What is needed is a faithful transcription of all the data below, pictures excluded.

(Entries taken from a collection)
# # #
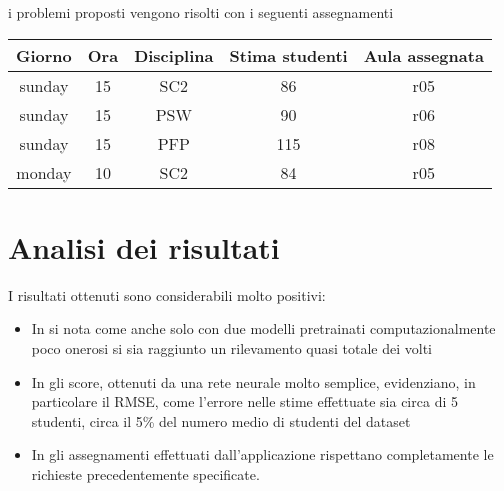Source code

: \noindent
i problemi proposti vengono risolti con i seguenti assegnamenti

\begin{table}[h]
    \begin{small}
        \begin{center}
            \begin{tabular}[c]{c|c|c|c|c}
                Giorno & Ora & Disciplina & Stima studenti & Aula assegnata \\
                \hline
                sunday & 15 & SC2 & 86 & r05 \\
                sunday & 15 & PSW & 90 & r06 \\
                sunday & 15 & PFP & 115 & r08 \\
                monday & 10 & SC2 & 84 & r05
            \end{tabular}
        \end{center}
    \end{small}
\end{table}

\section{Analisi dei risultati}

I risultati ottenuti sono considerabili molto positivi:

\begin{itemize}
    \item In  si nota come anche solo con due modelli pretrainati
        computazionalmente poco onerosi si sia raggiunto un rilevamento quasi totale dei volti
    \item In  gli score, ottenuti da una rete neurale molto semplice,
        evidenziano, in particolare il RMSE, come l'errore nelle stime effettuate sia circa 
        di 5 studenti, circa il 5\% del numero medio di studenti del dataset
    \item In  gli assegnamenti effettuati dall'applicazione rispettano
        completamente le richieste precedentemente specificate.
\end{itemize}
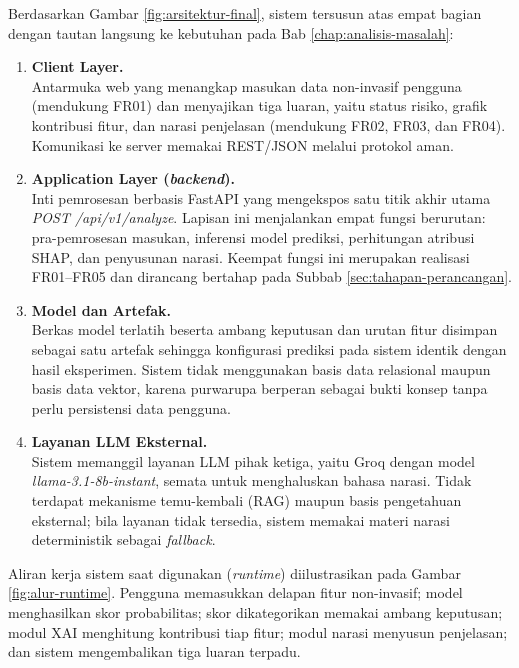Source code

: Berdasarkan Gambar \ref{fig:arsitektur-final}, sistem tersusun atas empat bagian dengan tautan langsung ke kebutuhan pada Bab \ref{chap:analisis-masalah}:
\begin{enumerate}
    \item \textbf{Client Layer.} \\
    Antarmuka web yang menangkap masukan data non-invasif pengguna (mendukung FR01) dan menyajikan tiga luaran, yaitu status risiko, grafik kontribusi fitur, dan narasi penjelasan (mendukung FR02, FR03, dan FR04). Komunikasi ke server memakai REST/JSON melalui protokol aman.
    \item \textbf{Application Layer (\textit{backend}).} \\
    Inti pemrosesan berbasis FastAPI yang mengekspos satu titik akhir utama \textit{POST /api/v1/analyze}. Lapisan ini menjalankan empat fungsi berurutan: pra-pemrosesan masukan, inferensi model prediksi, perhitungan atribusi SHAP, dan penyusunan narasi. Keempat fungsi ini merupakan realisasi FR01--FR05 dan dirancang bertahap pada Subbab \ref{sec:tahapan-perancangan}.
    \item \textbf{Model dan Artefak.} \\
    Berkas model terlatih beserta ambang keputusan dan urutan fitur disimpan sebagai satu artefak sehingga konfigurasi prediksi pada sistem identik dengan hasil eksperimen. Sistem tidak menggunakan basis data relasional maupun basis data vektor, karena purwarupa berperan sebagai bukti konsep tanpa perlu persistensi data pengguna.
    \item \textbf{Layanan LLM Eksternal.} \\
    Sistem memanggil layanan LLM pihak ketiga, yaitu Groq dengan model \textit{llama-3.1-8b-instant}, semata untuk menghaluskan bahasa narasi. Tidak terdapat mekanisme temu-kembali (RAG) maupun basis pengetahuan eksternal; bila layanan tidak tersedia, sistem memakai materi narasi deterministik sebagai \textit{fallback}.
\end{enumerate}

Aliran kerja sistem saat digunakan (\textit{runtime}) diilustrasikan pada Gambar \ref{fig:alur-runtime}. Pengguna memasukkan delapan fitur non-invasif; model menghasilkan skor probabilitas; skor dikategorikan memakai ambang keputusan; modul XAI menghitung kontribusi tiap fitur; modul narasi menyusun penjelasan; dan sistem mengembalikan tiga luaran terpadu.


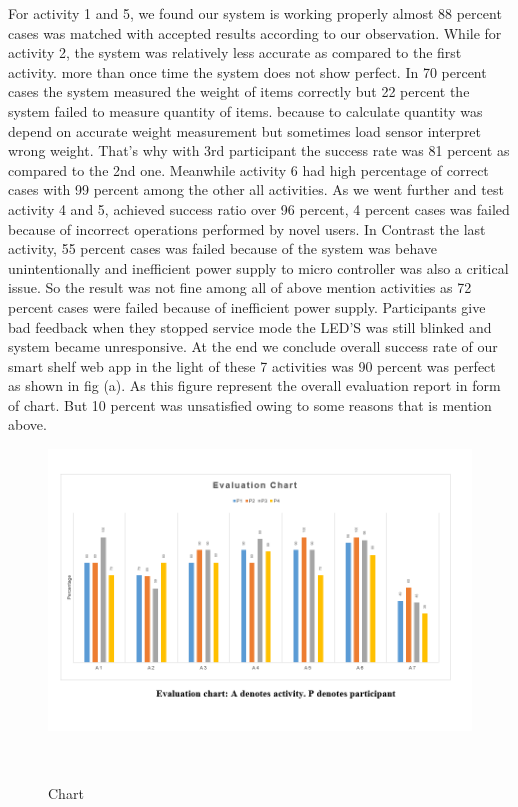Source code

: For activity 1 and 5, we found our system is working properly almost 88 percent cases was matched with accepted results according to our observation.
While for activity 2, the system was relatively less accurate as compared to the first activity. more than once time the system does not show perfect. In 70 percent cases the system measured the weight of items correctly but 22 percent the system failed to measure quantity of items. because to calculate quantity was depend on accurate weight measurement but sometimes load sensor interpret wrong weight. That's why with 3rd participant the success rate was 81 percent as compared to the 2nd one. 
Meanwhile activity 6 had high percentage of correct cases with 99 percent among the other all activities.
As we went further and test activity 4 and 5, achieved success ratio over 96 percent, 4 percent cases was failed because of incorrect operations performed by novel users.
In Contrast the last activity, 55 percent cases was failed because of the system was behave unintentionally and inefficient power supply to micro controller was also a critical issue. So the result was not fine among all of above mention activities as 72 percent cases were failed because of inefficient power supply. Participants give bad feedback when they stopped service mode the LED'S was still blinked and system became unresponsive. 
At the end we conclude overall success rate of our smart shelf web app in the light of these 7 activities was 90 percent was perfect as shown in fig (a). As this figure represent the overall evaluation report in form of chart. But 10 percent was unsatisfied owing to some reasons that is mention above.
%
\begin{figure}
	\includegraphics[width=1.1\columnwidth]{figures/Chart}
	\caption{Chart}~\label{fig:Chart}
\end{figure}
%


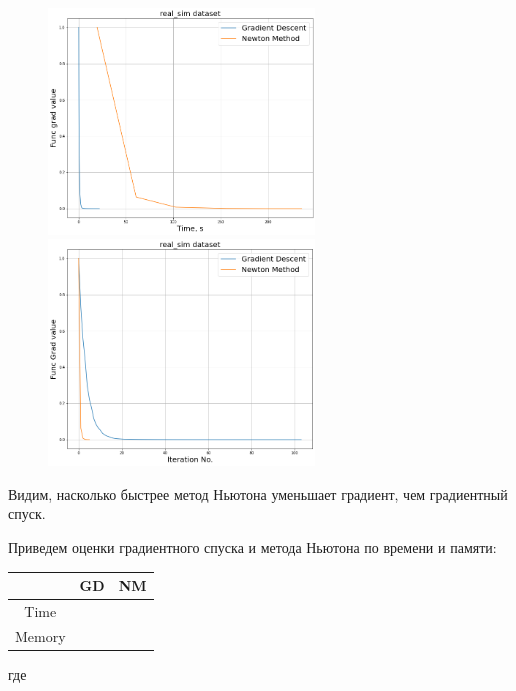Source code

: \documentclass[14pt]{article}
\begin{document}
 \begin{figure}[h]
	\centering
	\includegraphics[height=6cm]{real_grad.png}
	\includegraphics[height=6cm]{real_grad_no.png}
\end{figure}

Видим, насколько быстрее метод Ньютона уменьшает градиент, чем градиентный спуск.

\newpage

Приведем оценки градиентного спуска и метода Ньютона по времени и памяти:

\begin{center}
\begin{tabular}{ | c || c c |}
	\hline 
		& GD & NM \\ [0.5ex]
	\hline \hline
	Time & & \\
	Memory & & \\ \hline
\end{tabular}
\end{center}

где $$
\end{document}
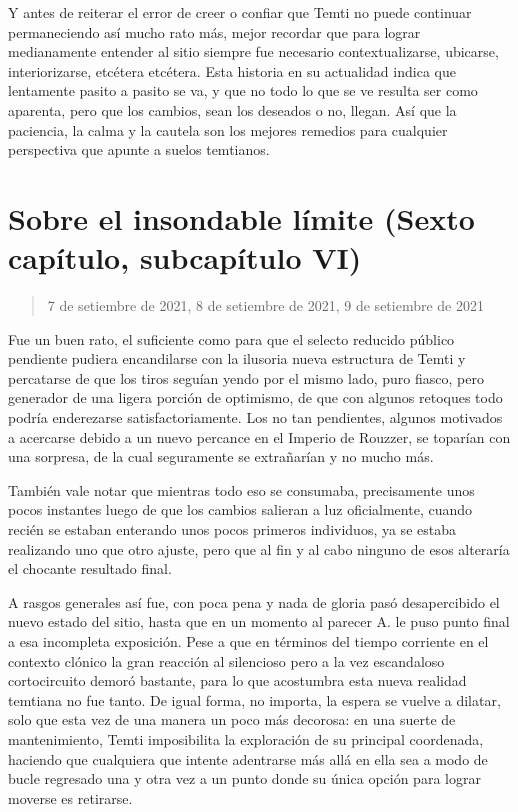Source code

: \documentclass[
  spanish,
]{book}
\begin{document}
Y antes de reiterar el error de creer o confiar que Temti no puede continuar permaneciendo así mucho rato más, mejor recordar que para lograr medianamente entender al sitio siempre fue necesario contextualizarse, ubicarse, interiorizarse, etcétera etcétera. Esta historia en su actualidad indica que lentamente pasito a pasito se va, y que no todo lo que se ve resulta ser como aparenta, pero que los cambios, sean los deseados o no, llegan. Así que la paciencia, la calma y la cautela son los mejores remedios para cualquier perspectiva que apunte a suelos temtianos.

\hypertarget{sobre-el-insondable-luxedmite-sexto-capuxedtulo-subcapuxedtulo-vi}{%
\section{Sobre el insondable límite (Sexto capítulo, subcapítulo VI)}\label{sobre-el-insondable-luxedmite-sexto-capuxedtulo-subcapuxedtulo-vi}}

\begin{quote}
7 de setiembre de 2021, 8 de setiembre de 2021, 9 de setiembre de 2021
\end{quote}

Fue un buen rato, el suficiente como para que el selecto reducido público pendiente pudiera encandilarse con la ilusoria nueva estructura de Temti y percatarse de que los tiros seguían yendo por el mismo lado, puro fiasco, pero generador de una ligera porción de optimismo, de que con algunos retoques todo podría enderezarse satisfactoriamente. Los no tan pendientes, algunos motivados a acercarse debido a un nuevo percance en el Imperio de Rouzzer, se toparían con una sorpresa, de la cual seguramente se extrañarían y no mucho más.

También vale notar que mientras todo eso se consumaba, precisamente unos pocos instantes luego de que los cambios salieran a luz oficialmente, cuando recién se estaban enterando unos pocos primeros individuos, ya se estaba realizando uno que otro ajuste, pero que al fin y al cabo ninguno de esos alteraría el chocante resultado final.

A rasgos generales así fue, con poca pena y nada de gloria pasó desapercibido el nuevo estado del sitio, hasta que en un momento al parecer A. le puso punto final a esa incompleta exposición. Pese a que en términos del tiempo corriente en el contexto clónico la gran reacción al silencioso pero a la vez escandaloso cortocircuito demoró bastante, para lo que acostumbra esta nueva realidad temtiana no fue tanto. De igual forma, no importa, la espera se vuelve a dilatar, solo que esta vez de una manera un poco más decorosa: en una suerte de mantenimiento, Temti imposibilita la exploración de su principal coordenada, haciendo que cualquiera que intente adentrarse más allá en ella sea a modo de bucle regresado una y otra vez a un punto donde su única opción para lograr moverse es retirarse.
\end{document}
# # #
▸ **Solved exercise**
Source code

: \noindent
i problemi proposti vengono risolti con i seguenti assegnamenti

\begin{table}[h]
    \begin{small}
        \begin{center}
            \begin{tabular}[c]{c|c|c|c|c}
                Giorno & Ora & Disciplina & Stima studenti & Aula assegnata \\
                \hline
                sunday & 15 & SC2 & 86 & r05 \\
                sunday & 15 & PSW & 90 & r06 \\
                sunday & 15 & PFP & 115 & r08 \\
                monday & 10 & SC2 & 84 & r05
            \end{tabular}
        \end{center}
    \end{small}
\end{table}

\section{Analisi dei risultati}

I risultati ottenuti sono considerabili molto positivi:

\begin{itemize}
    \item In  si nota come anche solo con due modelli pretrainati
        computazionalmente poco onerosi si sia raggiunto un rilevamento quasi totale dei volti
    \item In  gli score, ottenuti da una rete neurale molto semplice,
        evidenziano, in particolare il RMSE, come l'errore nelle stime effettuate sia circa 
        di 5 studenti, circa il 5\% del numero medio di studenti del dataset
    \item In  gli assegnamenti effettuati dall'applicazione rispettano
        completamente le richieste precedentemente specificate.
\end{itemize}
Source code

: Berdasarkan Gambar \ref{fig:arsitektur-final}, sistem tersusun atas empat bagian dengan tautan langsung ke kebutuhan pada Bab \ref{chap:analisis-masalah}:
\begin{enumerate}
    \item \textbf{Client Layer.} \\
    Antarmuka web yang menangkap masukan data non-invasif pengguna (mendukung FR01) dan menyajikan tiga luaran, yaitu status risiko, grafik kontribusi fitur, dan narasi penjelasan (mendukung FR02, FR03, dan FR04). Komunikasi ke server memakai REST/JSON melalui protokol aman.
    \item \textbf{Application Layer (\textit{backend}).} \\
    Inti pemrosesan berbasis FastAPI yang mengekspos satu titik akhir utama \textit{POST /api/v1/analyze}. Lapisan ini menjalankan empat fungsi berurutan: pra-pemrosesan masukan, inferensi model prediksi, perhitungan atribusi SHAP, dan penyusunan narasi. Keempat fungsi ini merupakan realisasi FR01--FR05 dan dirancang bertahap pada Subbab \ref{sec:tahapan-perancangan}.
    \item \textbf{Model dan Artefak.} \\
    Berkas model terlatih beserta ambang keputusan dan urutan fitur disimpan sebagai satu artefak sehingga konfigurasi prediksi pada sistem identik dengan hasil eksperimen. Sistem tidak menggunakan basis data relasional maupun basis data vektor, karena purwarupa berperan sebagai bukti konsep tanpa perlu persistensi data pengguna.
    \item \textbf{Layanan LLM Eksternal.} \\
    Sistem memanggil layanan LLM pihak ketiga, yaitu Groq dengan model \textit{llama-3.1-8b-instant}, semata untuk menghaluskan bahasa narasi. Tidak terdapat mekanisme temu-kembali (RAG) maupun basis pengetahuan eksternal; bila layanan tidak tersedia, sistem memakai materi narasi deterministik sebagai \textit{fallback}.
\end{enumerate}

Aliran kerja sistem saat digunakan (\textit{runtime}) diilustrasikan pada Gambar \ref{fig:alur-runtime}. Pengguna memasukkan delapan fitur non-invasif; model menghasilkan skor probabilitas; skor dikategorikan memakai ambang keputusan; modul XAI menghitung kontribusi tiap fitur; modul narasi menyusun penjelasan; dan sistem mengembalikan tiga luaran terpadu.


Source code

: For activity 1 and 5, we found our system is working properly almost 88 percent cases was matched with accepted results according to our observation.
While for activity 2, the system was relatively less accurate as compared to the first activity. more than once time the system does not show perfect. In 70 percent cases the system measured the weight of items correctly but 22 percent the system failed to measure quantity of items. because to calculate quantity was depend on accurate weight measurement but sometimes load sensor interpret wrong weight. That's why with 3rd participant the success rate was 81 percent as compared to the 2nd one. 
Meanwhile activity 6 had high percentage of correct cases with 99 percent among the other all activities.
As we went further and test activity 4 and 5, achieved success ratio over 96 percent, 4 percent cases was failed because of incorrect operations performed by novel users.
In Contrast the last activity, 55 percent cases was failed because of the system was behave unintentionally and inefficient power supply to micro controller was also a critical issue. So the result was not fine among all of above mention activities as 72 percent cases were failed because of inefficient power supply. Participants give bad feedback when they stopped service mode the LED'S was still blinked and system became unresponsive. 
At the end we conclude overall success rate of our smart shelf web app in the light of these 7 activities was 90 percent was perfect as shown in fig (a). As this figure represent the overall evaluation report in form of chart. But 10 percent was unsatisfied owing to some reasons that is mention above.
%
\begin{figure}
	\includegraphics[width=1.1\columnwidth]{figures/Chart}
	\caption{Chart}~\label{fig:Chart}
\end{figure}
%


Source code

: \documentclass[14pt]{article}
\begin{document}
 \begin{figure}[h]
	\centering
	\includegraphics[height=6cm]{real_grad.png}
	\includegraphics[height=6cm]{real_grad_no.png}
\end{figure}

Видим, насколько быстрее метод Ньютона уменьшает градиент, чем градиентный спуск.

\newpage

Приведем оценки градиентного спуска и метода Ньютона по времени и памяти:

\begin{center}
\begin{tabular}{ | c || c c |}
	\hline 
		& GD & NM \\ [0.5ex]
	\hline \hline
	Time & & \\
	Memory & & \\ \hline
\end{tabular}
\end{center}

где $$
\end{document}
Source code

: \documentclass[
  spanish,
]{book}
\begin{document}
Y antes de reiterar el error de creer o confiar que Temti no puede continuar permaneciendo así mucho rato más, mejor recordar que para lograr medianamente entender al sitio siempre fue necesario contextualizarse, ubicarse, interiorizarse, etcétera etcétera. Esta historia en su actualidad indica que lentamente pasito a pasito se va, y que no todo lo que se ve resulta ser como aparenta, pero que los cambios, sean los deseados o no, llegan. Así que la paciencia, la calma y la cautela son los mejores remedios para cualquier perspectiva que apunte a suelos temtianos.

\hypertarget{sobre-el-insondable-luxedmite-sexto-capuxedtulo-subcapuxedtulo-vi}{%
\section{Sobre el insondable límite (Sexto capítulo, subcapítulo VI)}\label{sobre-el-insondable-luxedmite-sexto-capuxedtulo-subcapuxedtulo-vi}}

\begin{quote}
7 de setiembre de 2021, 8 de setiembre de 2021, 9 de setiembre de 2021
\end{quote}

Fue un buen rato, el suficiente como para que el selecto reducido público pendiente pudiera encandilarse con la ilusoria nueva estructura de Temti y percatarse de que los tiros seguían yendo por el mismo lado, puro fiasco, pero generador de una ligera porción de optimismo, de que con algunos retoques todo podría enderezarse satisfactoriamente. Los no tan pendientes, algunos motivados a acercarse debido a un nuevo percance en el Imperio de Rouzzer, se toparían con una sorpresa, de la cual seguramente se extrañarían y no mucho más.

También vale notar que mientras todo eso se consumaba, precisamente unos pocos instantes luego de que los cambios salieran a luz oficialmente, cuando recién se estaban enterando unos pocos primeros individuos, ya se estaba realizando uno que otro ajuste, pero que al fin y al cabo ninguno de esos alteraría el chocante resultado final.

A rasgos generales así fue, con poca pena y nada de gloria pasó desapercibido el nuevo estado del sitio, hasta que en un momento al parecer A. le puso punto final a esa incompleta exposición. Pese a que en términos del tiempo corriente en el contexto clónico la gran reacción al silencioso pero a la vez escandaloso cortocircuito demoró bastante, para lo que acostumbra esta nueva realidad temtiana no fue tanto. De igual forma, no importa, la espera se vuelve a dilatar, solo que esta vez de una manera un poco más decorosa: en una suerte de mantenimiento, Temti imposibilita la exploración de su principal coordenada, haciendo que cualquiera que intente adentrarse más allá en ella sea a modo de bucle regresado una y otra vez a un punto donde su única opción para lograr moverse es retirarse.
\end{document}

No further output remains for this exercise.